*** TASK MATERIAL Section Begins ***

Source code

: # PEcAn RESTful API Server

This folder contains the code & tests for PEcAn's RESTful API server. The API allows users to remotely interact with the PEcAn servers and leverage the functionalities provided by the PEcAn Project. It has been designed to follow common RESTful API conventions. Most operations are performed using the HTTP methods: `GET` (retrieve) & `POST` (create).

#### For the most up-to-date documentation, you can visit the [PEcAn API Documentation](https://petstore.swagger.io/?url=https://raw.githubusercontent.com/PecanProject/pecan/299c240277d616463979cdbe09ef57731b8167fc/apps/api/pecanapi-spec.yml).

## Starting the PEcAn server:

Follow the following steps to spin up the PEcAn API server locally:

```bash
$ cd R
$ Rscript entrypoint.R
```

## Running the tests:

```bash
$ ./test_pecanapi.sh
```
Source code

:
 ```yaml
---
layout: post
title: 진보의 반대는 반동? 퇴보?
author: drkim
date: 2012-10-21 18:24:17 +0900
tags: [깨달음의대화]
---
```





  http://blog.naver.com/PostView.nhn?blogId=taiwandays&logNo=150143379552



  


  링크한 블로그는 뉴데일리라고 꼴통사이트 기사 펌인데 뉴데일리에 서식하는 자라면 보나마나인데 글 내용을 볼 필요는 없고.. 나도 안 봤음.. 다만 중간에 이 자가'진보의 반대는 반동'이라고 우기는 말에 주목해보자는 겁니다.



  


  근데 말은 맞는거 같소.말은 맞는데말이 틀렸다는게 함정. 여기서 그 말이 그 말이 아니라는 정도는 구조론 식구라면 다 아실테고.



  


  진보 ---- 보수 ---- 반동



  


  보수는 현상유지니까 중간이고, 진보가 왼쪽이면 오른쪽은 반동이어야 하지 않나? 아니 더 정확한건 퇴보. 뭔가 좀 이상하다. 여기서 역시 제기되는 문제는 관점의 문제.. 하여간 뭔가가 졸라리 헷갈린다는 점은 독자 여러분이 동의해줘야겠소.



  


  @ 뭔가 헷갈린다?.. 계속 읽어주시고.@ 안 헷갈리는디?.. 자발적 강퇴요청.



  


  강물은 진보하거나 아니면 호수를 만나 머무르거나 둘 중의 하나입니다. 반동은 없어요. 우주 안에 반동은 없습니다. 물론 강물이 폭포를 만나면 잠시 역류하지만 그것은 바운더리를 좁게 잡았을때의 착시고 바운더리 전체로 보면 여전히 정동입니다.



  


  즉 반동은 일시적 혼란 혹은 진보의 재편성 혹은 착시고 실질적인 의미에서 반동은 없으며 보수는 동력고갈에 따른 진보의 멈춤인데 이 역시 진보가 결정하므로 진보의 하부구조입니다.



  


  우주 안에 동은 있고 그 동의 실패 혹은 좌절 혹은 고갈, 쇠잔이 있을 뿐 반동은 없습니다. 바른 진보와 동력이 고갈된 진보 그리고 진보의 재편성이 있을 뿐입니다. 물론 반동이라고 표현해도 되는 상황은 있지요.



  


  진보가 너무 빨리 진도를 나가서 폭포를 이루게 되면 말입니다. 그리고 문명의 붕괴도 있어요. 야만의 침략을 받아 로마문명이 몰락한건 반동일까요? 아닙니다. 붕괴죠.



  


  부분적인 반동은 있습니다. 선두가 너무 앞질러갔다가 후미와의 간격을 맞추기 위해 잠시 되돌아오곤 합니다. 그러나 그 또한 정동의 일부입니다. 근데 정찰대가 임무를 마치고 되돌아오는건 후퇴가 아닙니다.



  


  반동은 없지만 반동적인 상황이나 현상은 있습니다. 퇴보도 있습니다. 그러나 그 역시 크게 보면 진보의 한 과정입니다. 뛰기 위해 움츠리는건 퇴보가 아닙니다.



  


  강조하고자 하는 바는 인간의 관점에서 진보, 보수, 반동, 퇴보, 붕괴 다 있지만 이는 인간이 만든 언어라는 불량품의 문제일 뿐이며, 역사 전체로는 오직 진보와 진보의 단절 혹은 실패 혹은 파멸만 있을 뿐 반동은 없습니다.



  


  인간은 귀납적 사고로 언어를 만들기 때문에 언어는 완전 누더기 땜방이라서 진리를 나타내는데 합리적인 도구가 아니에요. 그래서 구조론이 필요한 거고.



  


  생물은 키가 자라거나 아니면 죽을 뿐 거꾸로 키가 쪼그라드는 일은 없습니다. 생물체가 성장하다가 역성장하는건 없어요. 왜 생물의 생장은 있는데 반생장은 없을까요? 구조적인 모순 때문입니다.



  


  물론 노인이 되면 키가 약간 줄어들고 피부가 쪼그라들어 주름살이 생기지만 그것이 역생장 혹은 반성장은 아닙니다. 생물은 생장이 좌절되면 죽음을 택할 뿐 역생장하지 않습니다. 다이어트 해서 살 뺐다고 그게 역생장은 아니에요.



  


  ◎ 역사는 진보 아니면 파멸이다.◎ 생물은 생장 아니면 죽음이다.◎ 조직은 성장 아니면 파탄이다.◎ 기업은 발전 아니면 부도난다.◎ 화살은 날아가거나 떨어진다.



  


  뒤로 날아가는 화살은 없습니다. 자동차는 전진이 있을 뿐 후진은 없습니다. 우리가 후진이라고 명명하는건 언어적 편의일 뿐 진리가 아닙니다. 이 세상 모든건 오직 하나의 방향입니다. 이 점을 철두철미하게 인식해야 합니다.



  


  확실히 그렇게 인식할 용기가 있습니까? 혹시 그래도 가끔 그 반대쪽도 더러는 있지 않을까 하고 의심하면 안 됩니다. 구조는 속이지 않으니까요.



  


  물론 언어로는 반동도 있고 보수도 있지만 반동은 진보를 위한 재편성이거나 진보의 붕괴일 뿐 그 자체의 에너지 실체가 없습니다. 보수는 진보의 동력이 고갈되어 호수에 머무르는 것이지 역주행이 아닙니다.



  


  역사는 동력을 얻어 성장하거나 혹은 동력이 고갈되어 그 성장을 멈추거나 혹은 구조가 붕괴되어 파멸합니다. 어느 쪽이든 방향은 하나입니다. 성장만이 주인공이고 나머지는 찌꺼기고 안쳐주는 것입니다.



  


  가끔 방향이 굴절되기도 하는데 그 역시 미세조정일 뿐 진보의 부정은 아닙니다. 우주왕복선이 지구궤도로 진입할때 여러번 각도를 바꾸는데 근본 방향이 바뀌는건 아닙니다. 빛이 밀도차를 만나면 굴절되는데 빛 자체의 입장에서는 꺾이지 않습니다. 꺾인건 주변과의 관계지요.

*** TASK MATERIAL Section Ends ***

▸ TASK DIRECTIONS:
For this exercise, find all lines in the records containing the word "고갈되어" and copy them.

▸ YOUR RESPONSE:
  물론 언어로는 반동도 있고 보수도 있지만 반동은 진보를 위한 재편성이거나 진보의 붕괴일 뿐 그 자체의 에너지 실체가 없습니다. 보수는 진보의 동력이 고갈되어 호수에 머무르는 것이지 역주행이 아닙니다.
  역사는 동력을 얻어 성장하거나 혹은 동력이 고갈되어 그 성장을 멈추거나 혹은 구조가 붕괴되어 파멸합니다. 어느 쪽이든 방향은 하나입니다. 성장만이 주인공이고 나머지는 찌꺼기고 안쳐주는 것입니다.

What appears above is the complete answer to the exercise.